== EXERCISE ==
The following data has a line with "was pretty prescient." and a line with "Nietzsche wanted to". Write out exactly those lines and all the lines between them.

== Records drawn from a dataset ==
★ ★ ★
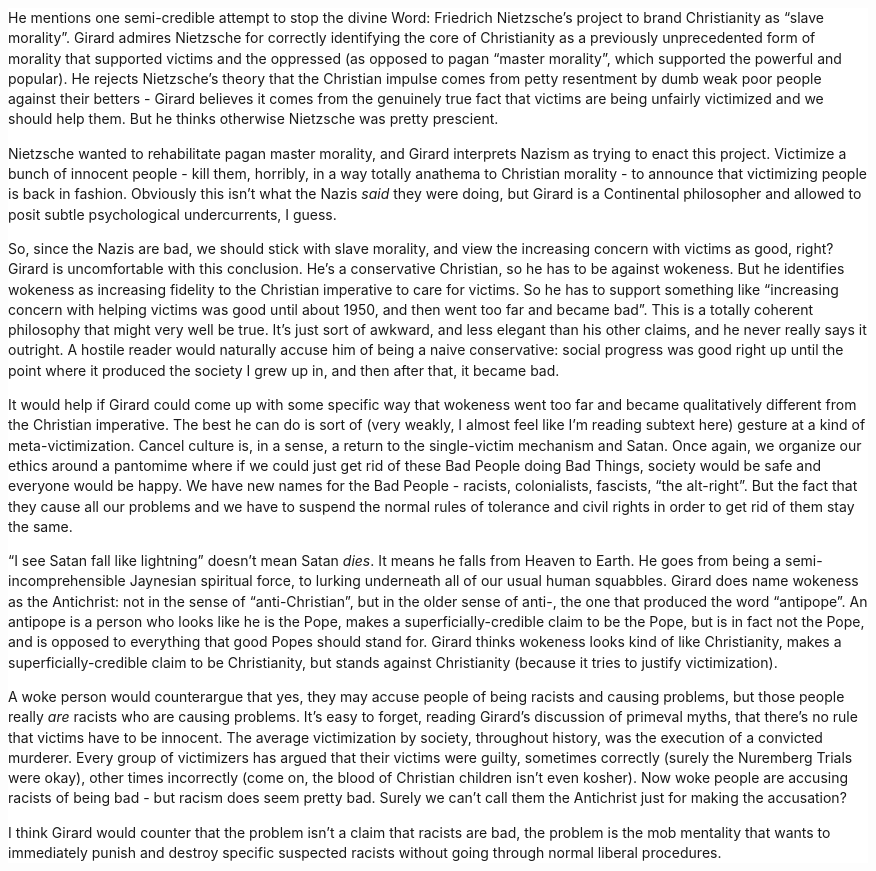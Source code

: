 He mentions one semi-credible attempt to stop the divine Word: Friedrich Nietzsche’s project to brand Christianity as “slave morality”. Girard admires Nietzsche for correctly identifying the core of Christianity as a previously unprecedented form of morality that supported victims and the oppressed (as opposed to pagan “master morality”, which supported the powerful and popular). He rejects Nietzsche’s theory that the Christian impulse comes from petty resentment by dumb weak poor people against their betters - Girard believes it comes from the genuinely true fact that victims are being unfairly victimized and we should help them. But he thinks otherwise Nietzsche was pretty prescient. 

Nietzsche wanted to rehabilitate pagan master morality, and Girard interprets Nazism as trying to enact this project. Victimize a bunch of innocent people - kill them, horribly, in a way totally anathema to Christian morality - to announce that victimizing people is back in fashion. Obviously this isn’t what the Nazis _said_ they were doing, but Girard is a Continental philosopher and allowed to posit subtle psychological undercurrents, I guess.

So, since the Nazis are bad, we should stick with slave morality, and view the increasing concern with victims as good, right? Girard is uncomfortable with this conclusion. He’s a conservative Christian, so he has to be against wokeness. But he identifies wokeness as increasing fidelity to the Christian imperative to care for victims. So he has to support something like “increasing concern with helping victims was good until about 1950, and then went too far and became bad”. This is a totally coherent philosophy that might very well be true. It’s just sort of awkward, and less elegant than his other claims, and he never really says it outright. A hostile reader would naturally accuse him of being a naive conservative: social progress was good right up until the point where it produced the society I grew up in, and then after that, it became bad. 

It would help if Girard could come up with some specific way that wokeness went too far and became qualitatively different from the Christian imperative. The best he can do is sort of (very weakly, I almost feel like I’m reading subtext here) gesture at a kind of meta-victimization. Cancel culture is, in a sense, a return to the single-victim mechanism and Satan. Once again, we organize our ethics around a pantomime where if we could just get rid of these Bad People doing Bad Things, society would be safe and everyone would be happy. We have new names for the Bad People - racists, colonialists, fascists, “the alt-right”. But the fact that they cause all our problems and we have to suspend the normal rules of tolerance and civil rights in order to get rid of them stay the same.

“I see Satan fall like lightning” doesn’t mean Satan _dies_. It means he falls from Heaven to Earth. He goes from being a semi-incomprehensible Jaynesian spiritual force, to lurking underneath all of our usual human squabbles. Girard does name wokeness as the Antichrist: not in the sense of “anti-Christian”, but in the older sense of anti-, the one that produced the word “antipope”. An antipope is a person who looks like he is the Pope, makes a superficially-credible claim to be the Pope, but is in fact not the Pope, and is opposed to everything that good Popes should stand for. Girard thinks wokeness looks kind of like Christianity, makes a superficially-credible claim to be Christianity, but stands against Christianity (because it tries to justify victimization).

A woke person would counterargue that yes, they may accuse people of being racists and causing problems, but those people really _are_ racists who are causing problems. It’s easy to forget, reading Girard’s discussion of primeval myths, that there’s no rule that victims have to be innocent. The average victimization by society, throughout history, was the execution of a convicted murderer. Every group of victimizers has argued that their victims were guilty, sometimes correctly (surely the Nuremberg Trials were okay), other times incorrectly (come on, the blood of Christian children isn’t even kosher). Now woke people are accusing racists of being bad - but racism does seem pretty bad. Surely we can’t call them the Antichrist just for making the accusation?

I think Girard would counter that the problem isn’t a claim that racists are bad, the problem is the mob mentality that wants to immediately punish and destroy specific suspected racists without going through normal liberal procedures.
★ ★ ★
== EXERCISE SOLUTION ==
: He mentions one semi-credible attempt to stop the divine Word: Friedrich Nietzsche’s project to brand Christianity as “slave morality”. Girard admires Nietzsche for correctly identifying the core of Christianity as a previously unprecedented form of morality that supported victims and the oppressed (as opposed to pagan “master morality”, which supported the powerful and popular). He rejects Nietzsche’s theory that the Christian impulse comes from petty resentment by dumb weak poor people against their betters - Girard believes it comes from the genuinely true fact that victims are being unfairly victimized and we should help them. But he thinks otherwise Nietzsche was pretty prescient. 

Nietzsche wanted to rehabilitate pagan master morality, and Girard interprets Nazism as trying to enact this project. Victimize a bunch of innocent people - kill them, horribly, in a way totally anathema to Christian morality - to announce that victimizing people is back in fashion. Obviously this isn’t what the Nazis _said_ they were doing, but Girard is a Continental philosopher and allowed to posit subtle psychological undercurrents, I guess.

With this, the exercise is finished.